My days on the farm was a time in my life that I was very interested in the question of religious truth.  I puzzled a great deal over the question of how two or more religions might be true at the same time.  I was a pretty tolerant guy in those days, and it did not come naturally to me to think that my Lutheran truth-claims were mostly all true, and those of Hindus, Buddhists, and Muslims almost all false.  Why would I be given the requisite epistemic priority to know the true, when those far more serious than I were not afforded the same? 

So assuming that contrary religious claims might be conjointly true, what would it be by virtue of which they could be conjointly true?  While I was thinking such thoughts in 1978, I admit I did not know anyone in my farming community except Doug who thought that supposed contrary statements about God's properties and relations could somehow be conjointly true.  Every Lutheran I knew thought that either God created the universe in six days or did not do so, that either Jesus was born of a virgin or was not so born, and that either Jesus the Christ was the only way to the Father or was not the only way. 

Later in my life I would ask undergraduate students this question: "If two people disagree on what is true, must one of them be wrong?"  In the middle 1980s when I started my college teaching career most students said "yes," but by 2010 when I was finishing my tenure of university teaching they were saying, "no."  Perhaps in the 1980s the few students saying "no" were thinking about philosophical or religious "truth."  (Just as beauty is in the eye of the beholder in aesthetics, truth is in the mind of the conceiver in philosophy or theology.)  However, by 2010 students were assuming a much more expansive domain of putative truths, a domain that included the historical, scientific and even the mathematical.  Be that as it may, if my college students in the late 1980s could think that contrary religious claims might be conjointly true, perhaps it was possible in a northwest Iowa farming community a decade earlier. 

There are two ways, I believe, of conceiving the relationship between tolerance and commitment.  The first is one that the American founding fathers could embrace.  One must be tolerant of contrary claims in areas where one's epistemic limitations are the most pronounced.  Since one cannot know that 'x is true', one must be tolerant of those claiming, 'it is false that x is true'.  Such epistemic tolerance, however, is thoroughly compatible with the belief that 'x is true'.  One can be deeply committed to the truth of a claim without knowing that the belief is true.  Epistemic tolerance of is clearly compatible with an existential commitment to ~x.  Accordingly, tolerance of another's claims of truth is the proper attitude to adopt when realizing one's epistemic limitations, but commitment to one's own beliefs is, however, proper, honorable and courageous.  After all, not to be committed to one's own beliefs is to live inauthentically, is to live in a way that does not own one's beliefs.  (I am thinking of Heidegger's Eigenlichtkeit or "ownmostness.")  

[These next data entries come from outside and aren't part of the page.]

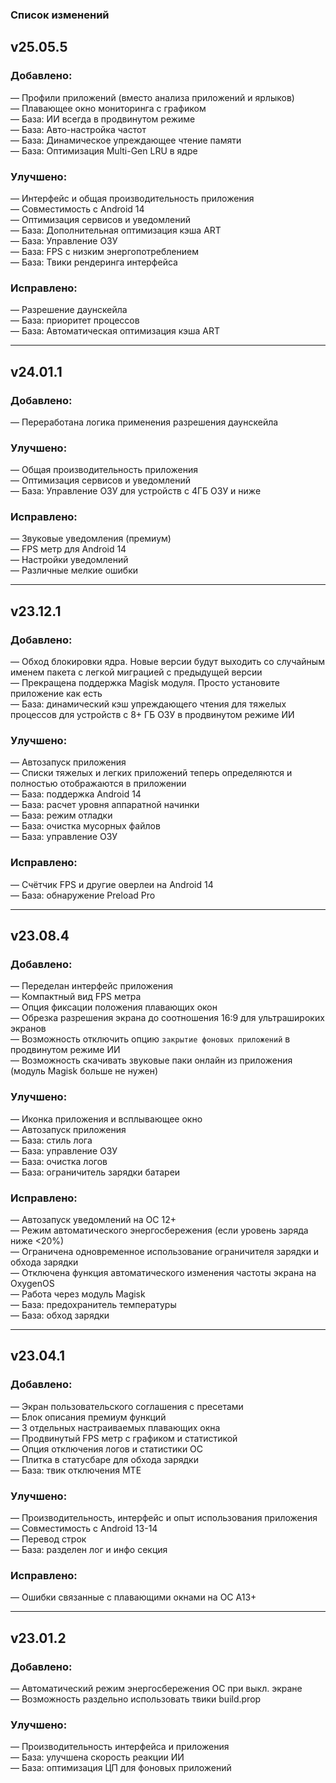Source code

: ### Список изменений

## **v25.05.5**

### Добавлено:

— Профили приложений (вместо анализа приложений и ярлыков)\
— Плавающее окно мониторинга с графиком\
— База: ИИ всегда в продвинутом режиме\
— База: Авто-настройка частот\
— База: Динамическое упреждающее чтение памяти\
— База: Оптимизация Multi-Gen LRU в ядре

### Улучшено:

— Интерфейс и общая производительность приложения\
— Совместимость с Android 14\
— Оптимизация сервисов и уведомлений\
— База: Дополнительная оптимизация кэша ART\
— База: Управление ОЗУ\
— База: FPS с низким энергопотреблением\
— База: Твики рендеринга интерфейса

### Исправлено:

— Разрешение даунскейла\
— База: приоритет процессов\
— База: Автоматическая оптимизация кэша ART

---

## **v24.01.1**

### Добавлено:

— Переработана логика применения разрешения даунскейла

### Улучшено:

— Общая производительность приложения\
— Оптимизация сервисов и уведомлений\
— База: Управление ОЗУ для устройств с 4ГБ ОЗУ и ниже

### Исправлено:

— Звуковые уведомления (премиум)\
— FPS метр для Android 14\
— Настройки уведомлений\
— Различные мелкие ошибки

---

## **v23.12.1**

### Добавлено:

— Обход блокировки ядра. Новые версии будут выходить со случайным именем пакета с легкой миграцией с
предыдущей версии\
— Прекращена поддержка Magisk модуля. Просто установите приложение как есть\
— База: динамический кэш упреждающего чтения для тяжелых процессов для устройств с 8+ ГБ ОЗУ в
продвинутом режиме ИИ

### Улучшено:

— Автозапуск приложения\
— Списки тяжелых и легких приложений теперь определяются и полностью отображаются в приложении\
— База: поддержка Android 14\
— База: расчет уровня аппаратной начинки\
— База: режим отладки\
— База: очистка мусорных файлов\
— База: управление ОЗУ

### Исправлено:

— Счётчик FPS и другие оверлеи на Android 14\
— База: обнаружение Preload Pro

---

## **v23.08.4**

### Добавлено:

— Переделан интерфейс приложения\
— Компактный вид FPS метра\
— Опция фиксации положения плавающих окон\
— Обрезка разрешения экрана до соотношения 16:9 для ультрашироких экранов\
— Возможность отключить опцию `закрытие фоновых приложений` в продвинутом режиме ИИ\
— Возможность скачивать звуковые паки онлайн из приложения (модуль Magisk больше не нужен)

### Улучшено:

— Иконка приложения и всплывающее окно\
— Автозапуск приложения\
— База: стиль лога\
— База: управление ОЗУ\
— База: очистка логов\
— База: ограничитель зарядки батареи

### Исправлено:

— Автозапуск уведомлений на ОС 12+\
— Режим автоматического энергосбережения (если уровень заряда ниже <20%)\
— Ограничена одновременное использование ограничителя зарядки и обхода зарядки\
— Отключена функция автоматического изменения частоты экрана на OxygenOS\
— Работа через модуль Magisk\
— База: предохранитель температуры\
— База: обход зарядки

---

## **v23.04.1**

### Добавлено:

— Экран пользовательского соглашения с пресетами\
— Блок описания премиум функций\
— 3 отдельных настраиваемых плавающих окна\
— Продвинутый FPS метр с графиком и статистикой\
— Опция отключения логов и статистики ОС\
— Плитка в статусбаре для обхода зарядки\
— База: твик отключения MTE

### Улучшено:

— Производительность, интерфейс и опыт использования приложения\
— Совместимость с Android 13-14\
— Перевод строк\
— База: разделен лог и инфо секция

### Исправлено:

— Ошибки связанные с плавающими окнами на ОС A13+

---

## **v23.01.2**

### Добавлено:

— Автоматический режим энергосбережения ОС при выкл. экране\
— Возможность раздельно использовать твики build.prop

### Улучшено:

— Производительность интерфейса и приложения\
— База: улучшена скорость реакции ИИ\
— База: оптимизация ЦП для фоновых приложений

Doug and Dr. Marty would not, however, likely have affirmed this relatively traditional interpretation of the compatibility of tolerance and commitment.  Both were quite aware of the intellectual and cultural horizon of the 1970s, a horizon that increasingly understood religious assertions as statements of value and not of fact.  Accordingly, tolerance in things religious is assured because there is no way in principle for religious language to state what is the case apart from human awareness, perception, conception and language, and thus there is no facile way for its claims to come into conflict.  Religious language (and most theological language) reports, expresses or recommends one's own psychological or existential states; it does not describe a divine realm existing on its own apart from us.  Since such language pertains to human experience, every attempt to state that another's religious affirmations are false is an act of prejudice. Who can rightly say that my religious affirmations, grounded as they are in my experience, are false?  If beauty is in the eye of the beholder, so too must the truths of religion be only in the ears and eyes of its hearers and readers. 

Unfortunately, this view of things, though great for tolerance, presents deep problems for commitment.  If I know that my affirmation of x is a statement of value, and I know that your affirmation of ~x is a statement of value, then since values are neither true nor false, upon what grounds can one be rightly committed to to x rather than ~x?  Lamentably, the search for grounds for values succeeds only in uncovering other values.  (No matter how hard I have tried, I have never been able to derive an "ought" from an "is.")  Are not the deep values of the grounds simply another statement of commitment?  (I am committed to feeding the hungry because I value -- I am committed to -- feeding the hungry.) 

Simply put, if the warranted assertibility of religious utterances is ultimately subjective, then why be committed to the particularity of their assertion when times become difficult?  While one might die for truth, does one really die for value?  (I am not saying that one might not die for the truth of a value.)  Polycarp (69-155) was burned alive rather than renounce faith in Christ.  Clearly, the great man died because he was convinced of the truth of Christ, not the value Christ had for him.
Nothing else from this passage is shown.